- **Rendered images with source text**:
· · ·
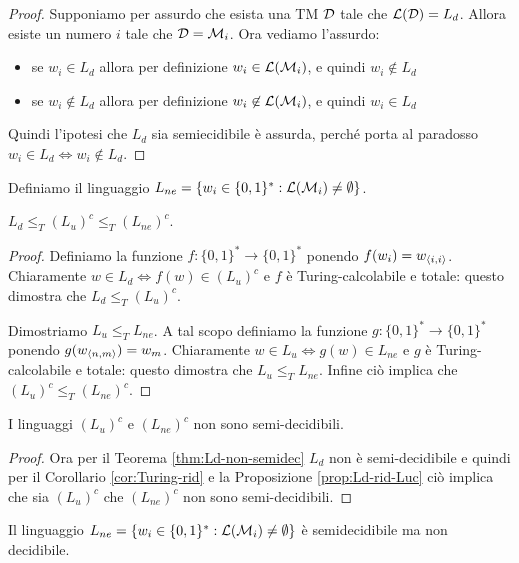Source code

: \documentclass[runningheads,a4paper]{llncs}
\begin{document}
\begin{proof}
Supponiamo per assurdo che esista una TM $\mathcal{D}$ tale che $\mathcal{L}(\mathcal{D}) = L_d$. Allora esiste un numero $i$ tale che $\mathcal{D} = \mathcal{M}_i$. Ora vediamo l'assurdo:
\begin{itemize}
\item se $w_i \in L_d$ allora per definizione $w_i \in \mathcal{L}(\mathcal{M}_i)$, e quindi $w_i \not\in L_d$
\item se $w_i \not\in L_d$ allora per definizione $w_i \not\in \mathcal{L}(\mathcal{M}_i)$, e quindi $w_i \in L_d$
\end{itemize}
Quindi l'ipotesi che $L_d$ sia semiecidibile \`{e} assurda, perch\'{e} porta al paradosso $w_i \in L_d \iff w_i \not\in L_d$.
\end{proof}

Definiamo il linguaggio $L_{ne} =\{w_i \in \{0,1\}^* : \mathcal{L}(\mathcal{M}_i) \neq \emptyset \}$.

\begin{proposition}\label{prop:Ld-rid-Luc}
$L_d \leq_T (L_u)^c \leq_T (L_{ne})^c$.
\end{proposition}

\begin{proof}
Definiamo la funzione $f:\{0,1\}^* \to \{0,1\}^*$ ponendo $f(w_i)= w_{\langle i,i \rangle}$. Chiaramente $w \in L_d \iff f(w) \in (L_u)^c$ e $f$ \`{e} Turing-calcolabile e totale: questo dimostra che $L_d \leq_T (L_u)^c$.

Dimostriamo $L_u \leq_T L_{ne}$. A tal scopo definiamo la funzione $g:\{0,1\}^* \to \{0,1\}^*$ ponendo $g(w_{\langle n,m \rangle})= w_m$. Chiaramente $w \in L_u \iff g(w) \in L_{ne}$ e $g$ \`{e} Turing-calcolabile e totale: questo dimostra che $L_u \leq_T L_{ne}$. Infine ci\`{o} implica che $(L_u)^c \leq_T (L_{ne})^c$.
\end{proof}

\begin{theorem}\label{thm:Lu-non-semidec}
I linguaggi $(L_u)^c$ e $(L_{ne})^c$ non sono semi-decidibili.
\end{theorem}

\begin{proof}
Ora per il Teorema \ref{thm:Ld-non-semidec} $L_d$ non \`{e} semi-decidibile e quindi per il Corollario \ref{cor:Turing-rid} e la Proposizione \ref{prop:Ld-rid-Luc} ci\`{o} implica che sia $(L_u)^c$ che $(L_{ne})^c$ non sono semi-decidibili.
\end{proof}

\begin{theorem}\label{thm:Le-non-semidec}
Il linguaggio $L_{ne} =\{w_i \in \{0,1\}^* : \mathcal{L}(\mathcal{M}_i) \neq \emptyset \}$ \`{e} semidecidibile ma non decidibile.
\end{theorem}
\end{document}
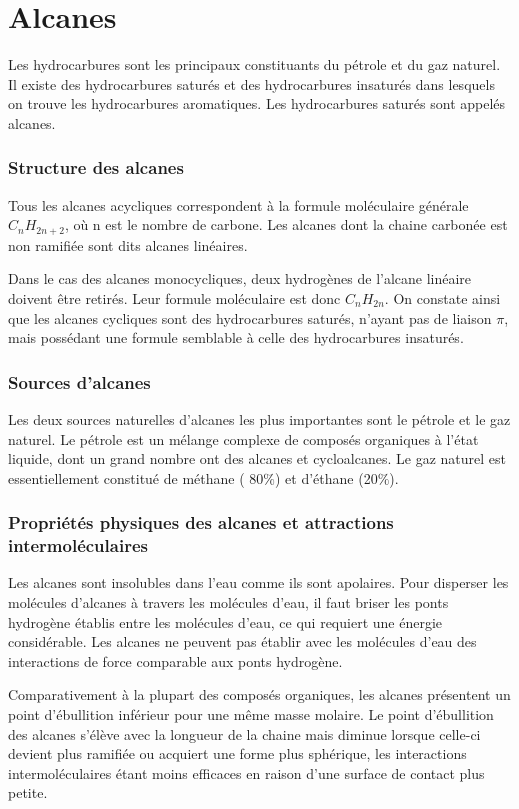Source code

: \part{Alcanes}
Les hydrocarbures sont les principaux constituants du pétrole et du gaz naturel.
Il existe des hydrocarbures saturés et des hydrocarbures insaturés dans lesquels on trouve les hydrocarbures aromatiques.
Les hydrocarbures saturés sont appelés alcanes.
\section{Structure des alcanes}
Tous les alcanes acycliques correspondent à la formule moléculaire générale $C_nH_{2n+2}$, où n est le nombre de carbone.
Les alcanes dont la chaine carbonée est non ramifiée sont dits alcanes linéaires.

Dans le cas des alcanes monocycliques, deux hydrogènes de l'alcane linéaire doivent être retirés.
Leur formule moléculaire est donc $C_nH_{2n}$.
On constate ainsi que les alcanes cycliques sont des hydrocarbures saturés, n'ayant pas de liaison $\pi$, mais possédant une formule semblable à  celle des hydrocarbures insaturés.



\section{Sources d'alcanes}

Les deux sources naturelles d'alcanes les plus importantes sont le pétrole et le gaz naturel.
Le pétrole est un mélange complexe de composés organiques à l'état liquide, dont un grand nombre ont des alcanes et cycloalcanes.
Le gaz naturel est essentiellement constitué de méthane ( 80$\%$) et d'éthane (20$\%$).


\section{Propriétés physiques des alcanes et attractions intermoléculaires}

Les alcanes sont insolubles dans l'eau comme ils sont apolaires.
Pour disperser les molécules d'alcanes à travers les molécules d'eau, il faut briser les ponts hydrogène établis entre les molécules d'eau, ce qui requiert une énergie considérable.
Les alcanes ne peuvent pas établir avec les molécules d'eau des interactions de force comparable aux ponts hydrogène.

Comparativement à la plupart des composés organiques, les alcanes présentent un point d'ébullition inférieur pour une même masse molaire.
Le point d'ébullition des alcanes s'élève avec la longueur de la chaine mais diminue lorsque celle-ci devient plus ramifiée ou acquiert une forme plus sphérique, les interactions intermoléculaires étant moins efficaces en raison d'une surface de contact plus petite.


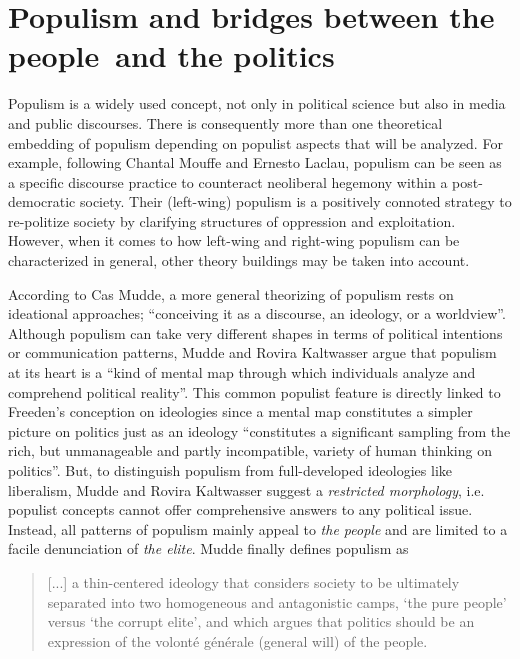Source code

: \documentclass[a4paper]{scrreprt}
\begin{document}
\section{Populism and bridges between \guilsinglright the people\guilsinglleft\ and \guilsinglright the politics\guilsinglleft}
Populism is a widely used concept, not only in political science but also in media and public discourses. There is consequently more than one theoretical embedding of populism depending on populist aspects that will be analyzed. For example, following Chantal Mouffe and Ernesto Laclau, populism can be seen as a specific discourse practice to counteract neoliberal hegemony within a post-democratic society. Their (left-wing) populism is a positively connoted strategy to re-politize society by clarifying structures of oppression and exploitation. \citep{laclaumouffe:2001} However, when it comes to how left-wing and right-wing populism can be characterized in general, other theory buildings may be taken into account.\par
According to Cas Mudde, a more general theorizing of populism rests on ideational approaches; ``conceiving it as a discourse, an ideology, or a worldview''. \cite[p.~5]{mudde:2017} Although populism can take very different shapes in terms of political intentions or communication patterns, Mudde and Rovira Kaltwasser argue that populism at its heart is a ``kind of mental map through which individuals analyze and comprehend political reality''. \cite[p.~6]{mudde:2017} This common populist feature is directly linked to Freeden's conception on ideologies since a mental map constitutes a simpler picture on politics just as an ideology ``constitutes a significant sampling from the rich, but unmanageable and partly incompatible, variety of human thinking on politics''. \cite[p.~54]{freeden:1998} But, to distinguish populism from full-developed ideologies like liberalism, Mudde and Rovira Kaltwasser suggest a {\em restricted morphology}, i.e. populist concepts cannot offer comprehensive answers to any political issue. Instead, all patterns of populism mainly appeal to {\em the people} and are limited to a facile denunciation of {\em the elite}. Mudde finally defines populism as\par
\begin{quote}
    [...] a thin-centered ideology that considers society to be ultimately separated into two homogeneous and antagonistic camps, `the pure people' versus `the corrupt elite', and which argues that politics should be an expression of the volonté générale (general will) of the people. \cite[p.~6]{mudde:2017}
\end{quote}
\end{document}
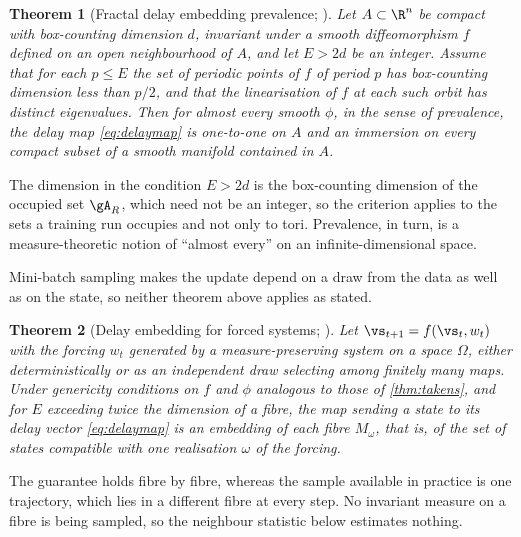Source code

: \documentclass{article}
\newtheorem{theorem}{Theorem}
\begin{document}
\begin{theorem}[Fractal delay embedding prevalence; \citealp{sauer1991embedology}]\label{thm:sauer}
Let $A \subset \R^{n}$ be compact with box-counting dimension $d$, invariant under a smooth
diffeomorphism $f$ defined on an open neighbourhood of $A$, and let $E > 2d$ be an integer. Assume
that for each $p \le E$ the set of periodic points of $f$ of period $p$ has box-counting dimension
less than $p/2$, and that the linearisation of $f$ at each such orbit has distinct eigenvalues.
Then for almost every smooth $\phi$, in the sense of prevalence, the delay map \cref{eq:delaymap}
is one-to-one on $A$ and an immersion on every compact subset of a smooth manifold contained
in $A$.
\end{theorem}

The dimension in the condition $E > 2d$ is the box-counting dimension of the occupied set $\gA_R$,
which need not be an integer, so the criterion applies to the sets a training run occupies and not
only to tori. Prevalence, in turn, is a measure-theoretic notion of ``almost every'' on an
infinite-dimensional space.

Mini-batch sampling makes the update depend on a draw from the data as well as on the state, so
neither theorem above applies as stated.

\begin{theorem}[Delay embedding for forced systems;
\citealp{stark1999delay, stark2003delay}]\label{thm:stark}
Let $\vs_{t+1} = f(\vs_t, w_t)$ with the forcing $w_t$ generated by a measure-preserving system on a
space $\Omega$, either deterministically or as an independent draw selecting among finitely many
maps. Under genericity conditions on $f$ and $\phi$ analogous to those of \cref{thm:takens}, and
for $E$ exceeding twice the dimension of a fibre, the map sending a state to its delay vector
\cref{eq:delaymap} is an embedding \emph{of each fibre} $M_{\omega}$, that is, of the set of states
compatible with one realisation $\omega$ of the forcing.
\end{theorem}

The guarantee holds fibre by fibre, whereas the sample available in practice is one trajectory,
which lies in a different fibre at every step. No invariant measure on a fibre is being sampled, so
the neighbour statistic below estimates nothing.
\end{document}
· · ·
- **Exercise aim**:
Begin with the line that contains "compatible with one" and quote each line after it exactly, stopping after the last line of the data.

- **Worked solution**:
compatible with one realisation $\omega$ of the forcing.
\end{theorem}

The guarantee holds fibre by fibre, whereas the sample available in practice is one trajectory,
which lies in a different fibre at every step. No invariant measure on a fibre is being sampled, so
the neighbour statistic below estimates nothing.
\end{document}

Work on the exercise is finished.